I spent 3 years on the East Coast and found a few of my own quirks... Like you need reference (good moral character) letters from multiple people and approval of the Mayor's office to own firearms (long gun or a handgun) in the NYC, but you can own just about anything in NY State or Long Island... Now, you can transport firearms through the City on the way to your final destination but you can't transport firearms into the City - obviously, the only way to travel anywhere from Long Island is through NYC. There was always fear of stopping to grab a bite in the City and having that being constituted as your "Destination" :mad: Hope your bladder holds up until you clear the City limits :chris:

Hollow points have been made illegal in NJ after I moved back - I believe Massaad Ayoob has a file on a woman getting felony charge since her self defense pistol was perfectly legit in Philly (where she was from) but became a Felony when she drove across a bridge into New Jersey and got stopped by NJ Trooper.

To own anything firearm in NJ, you have to have "Firearms License" - that applies to BB guns. If you own BB guns but no license - confiscation... If you want to buy a handgun - apply with the local Sheriff for permit that costs 200 buckaroos. You can get denied for any reason - a Vietnam Vet I knew was denied on the grounds that he was in combat and just was too cookoo to be trusted a handgun! (All he wanted was a similar 1911 that he carried in Vietnam to commemorate his service). Now, if you slipped passed the Sheriff and got your license - the $200 buys you a right to purchase one handgun in the period of 6 months! So if you missed that window or didn't find what you wanted - apply again! If you want another handgun - then apply again and pay another $200! Maybe then the Sheriff will decide that you have too many handguns - it's fun like a lottery where you don't win anything...

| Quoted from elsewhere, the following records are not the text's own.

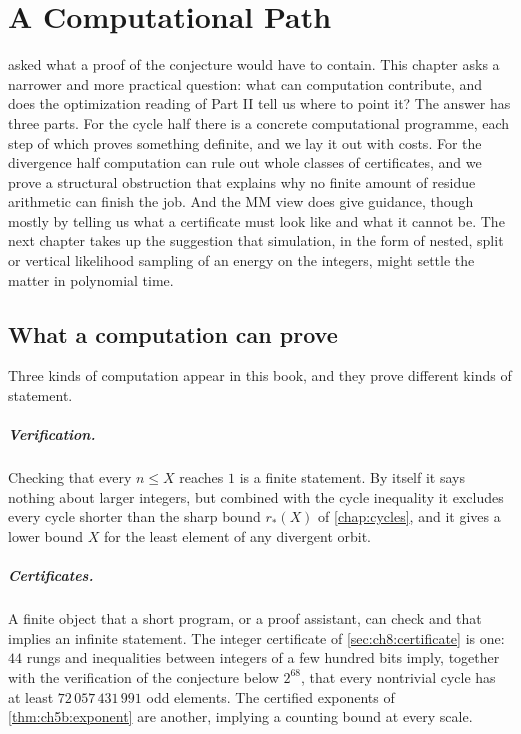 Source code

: \chapter{A Computational Path}\label{chap:computation}

 asked what a proof of the conjecture would have to contain.
This chapter asks a narrower and more practical question: what can computation
contribute, and does the optimization reading of Part II tell us where to
point it? The answer has three parts. For the cycle half there is a concrete
computational programme, each step of which proves something definite, and we
lay it out with costs. For the divergence half computation can rule out whole
classes of certificates, and we prove a structural obstruction that explains
why no finite amount of residue arithmetic can finish the job. And the MM view
does give guidance, though mostly by telling us what a certificate must look
like and what it cannot be. The next chapter takes up the suggestion that simulation,
in the form of nested, split or vertical likelihood sampling of an energy on
the integers, might settle the matter in polynomial time.

\section{What a computation can prove}\label{sec:ch10b:what}

Three kinds of computation appear in this book, and they prove different kinds
of statement.

\paragraph{Verification.} Checking that every $n\le X$ reaches $1$ is a finite
statement. By itself it says nothing about larger integers, but combined with
the cycle inequality it excludes every cycle shorter than the sharp bound
$r_*(X)$ of \cref{chap:cycles}, and it gives a lower bound $X$ for the least
element of any divergent orbit.

\paragraph{Certificates.} A finite object that a short program, or a proof
assistant, can check and that implies an infinite statement. The integer
certificate of \cref{sec:ch8:certificate} is one: $44$ rungs and inequalities between integers of a few hundred bits imply, together with the verification of the conjecture below $2^{68}$, that every nontrivial cycle has at least
$72\,057\,431\,991$ odd elements. The certified exponents of
\cref{thm:ch5b:exponent} are another, implying a counting bound at every scale.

As for making the Tri-State area safer, you tell me... Gun shop owner's quote was "It's easier to buy a gun from the trunk of a car in Newark... Of course, you need a gun to buy a gun from the trunk of a car in Newark"... I thought that was funny until a kid I knew traded a WWII era Sig Sauer for 2 knock off Tommy Hilfigger Shirts - no import markings, all original Nazi symbols and stuff...

Tri-State Gun laws are a different kind of Crazy... Then you got Mass - they don't even pretend to make sense.

01-03-2008, 5:15 AM
Just saw this article this morning. These people are downright scary! We thought we had it bad here, the east coast is just plain nuts! :eek:


The Heller case will do a lot of good if it goes the right way, opening up the door for everybody to be able to defend themselves.


01-03-2008, 12:41 PM
Well I spent my first 20 years in Connecticut. That state isn't as bad as here. At least it wasn't when I left. Ny and Jersey Mass are straight nightmares. I remember older friends having full auto toys with tax stamps when I was younger.

01-03-2008, 12:58 PM
What in the hell did those people do to let it get that bad????

01-03-2008, 1:06 PM
I've read many accounts of NYC arresting people just passing thru the airports with legal firearms.

Can't believe that PA cop getting arrested for serving a warrant, though!
Or, can I?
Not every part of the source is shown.